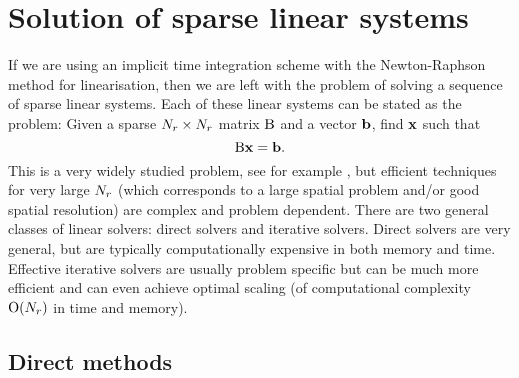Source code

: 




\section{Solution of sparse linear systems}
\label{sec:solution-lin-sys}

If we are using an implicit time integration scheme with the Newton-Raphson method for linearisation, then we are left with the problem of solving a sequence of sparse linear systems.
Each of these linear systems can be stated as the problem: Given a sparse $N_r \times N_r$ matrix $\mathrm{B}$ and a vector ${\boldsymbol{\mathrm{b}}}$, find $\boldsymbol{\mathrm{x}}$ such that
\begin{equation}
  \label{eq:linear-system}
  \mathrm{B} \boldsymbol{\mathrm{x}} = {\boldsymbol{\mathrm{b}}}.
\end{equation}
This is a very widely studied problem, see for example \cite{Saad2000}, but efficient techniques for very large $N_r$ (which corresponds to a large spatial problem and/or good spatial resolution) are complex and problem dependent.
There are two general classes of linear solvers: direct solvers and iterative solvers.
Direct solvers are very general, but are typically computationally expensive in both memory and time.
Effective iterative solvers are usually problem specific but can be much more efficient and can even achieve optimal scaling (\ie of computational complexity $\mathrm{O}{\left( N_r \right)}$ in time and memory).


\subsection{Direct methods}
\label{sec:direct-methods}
--
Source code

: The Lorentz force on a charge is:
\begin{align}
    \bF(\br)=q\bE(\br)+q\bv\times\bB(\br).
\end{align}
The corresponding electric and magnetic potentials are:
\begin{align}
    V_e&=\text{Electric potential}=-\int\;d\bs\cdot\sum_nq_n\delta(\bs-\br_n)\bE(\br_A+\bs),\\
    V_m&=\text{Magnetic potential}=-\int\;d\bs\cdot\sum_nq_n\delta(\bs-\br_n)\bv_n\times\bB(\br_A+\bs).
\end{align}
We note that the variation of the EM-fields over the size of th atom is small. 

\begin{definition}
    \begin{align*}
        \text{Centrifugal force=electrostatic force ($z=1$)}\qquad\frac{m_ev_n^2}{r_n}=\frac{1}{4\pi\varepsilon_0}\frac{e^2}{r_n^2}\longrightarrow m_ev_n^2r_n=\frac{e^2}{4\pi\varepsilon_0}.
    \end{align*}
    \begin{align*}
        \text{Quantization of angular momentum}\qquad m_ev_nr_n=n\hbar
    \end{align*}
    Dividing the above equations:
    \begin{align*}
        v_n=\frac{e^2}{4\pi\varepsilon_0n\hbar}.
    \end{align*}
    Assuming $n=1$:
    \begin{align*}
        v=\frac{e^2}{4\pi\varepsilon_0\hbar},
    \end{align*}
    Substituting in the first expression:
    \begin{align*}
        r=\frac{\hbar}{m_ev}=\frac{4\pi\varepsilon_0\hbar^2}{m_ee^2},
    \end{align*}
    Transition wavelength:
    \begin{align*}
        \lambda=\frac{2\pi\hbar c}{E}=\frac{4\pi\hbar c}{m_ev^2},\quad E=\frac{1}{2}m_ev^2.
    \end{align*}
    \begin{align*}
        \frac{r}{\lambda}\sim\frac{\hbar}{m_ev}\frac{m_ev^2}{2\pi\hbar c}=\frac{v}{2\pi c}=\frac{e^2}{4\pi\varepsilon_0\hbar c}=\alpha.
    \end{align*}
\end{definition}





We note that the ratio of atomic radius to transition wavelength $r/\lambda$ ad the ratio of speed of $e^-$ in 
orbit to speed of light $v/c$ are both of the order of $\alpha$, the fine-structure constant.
...
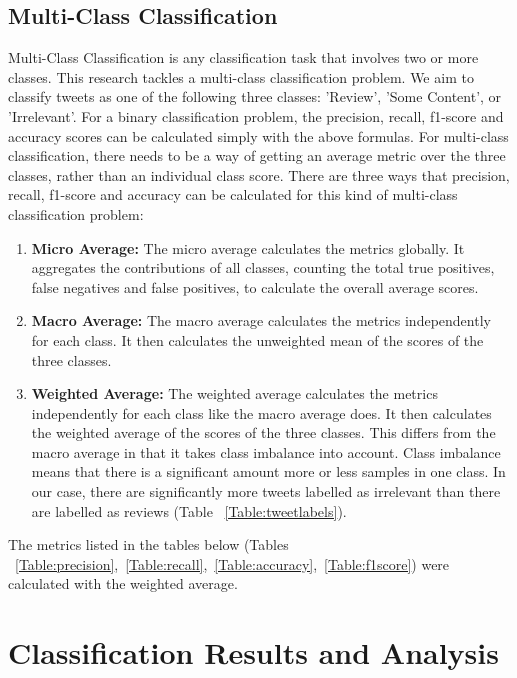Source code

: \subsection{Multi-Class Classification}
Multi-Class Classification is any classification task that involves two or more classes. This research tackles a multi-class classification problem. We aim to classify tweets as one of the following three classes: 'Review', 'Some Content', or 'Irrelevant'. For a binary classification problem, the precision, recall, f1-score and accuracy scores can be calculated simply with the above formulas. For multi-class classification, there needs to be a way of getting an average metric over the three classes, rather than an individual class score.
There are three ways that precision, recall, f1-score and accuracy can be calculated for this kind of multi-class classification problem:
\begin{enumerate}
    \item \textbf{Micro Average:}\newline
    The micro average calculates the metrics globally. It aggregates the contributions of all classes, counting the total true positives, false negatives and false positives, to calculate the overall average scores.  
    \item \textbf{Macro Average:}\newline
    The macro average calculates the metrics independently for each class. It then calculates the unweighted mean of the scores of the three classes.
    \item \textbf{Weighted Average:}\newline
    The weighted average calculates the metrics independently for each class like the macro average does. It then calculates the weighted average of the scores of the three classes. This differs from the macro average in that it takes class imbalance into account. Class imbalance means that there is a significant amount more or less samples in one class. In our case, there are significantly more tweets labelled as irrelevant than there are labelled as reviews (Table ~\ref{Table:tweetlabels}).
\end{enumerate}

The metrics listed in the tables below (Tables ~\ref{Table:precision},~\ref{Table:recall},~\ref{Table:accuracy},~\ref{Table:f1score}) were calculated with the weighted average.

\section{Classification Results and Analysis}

### Problem:
Find every line above that includes the word "lambda" and report only how many there are.

### Your solution:
3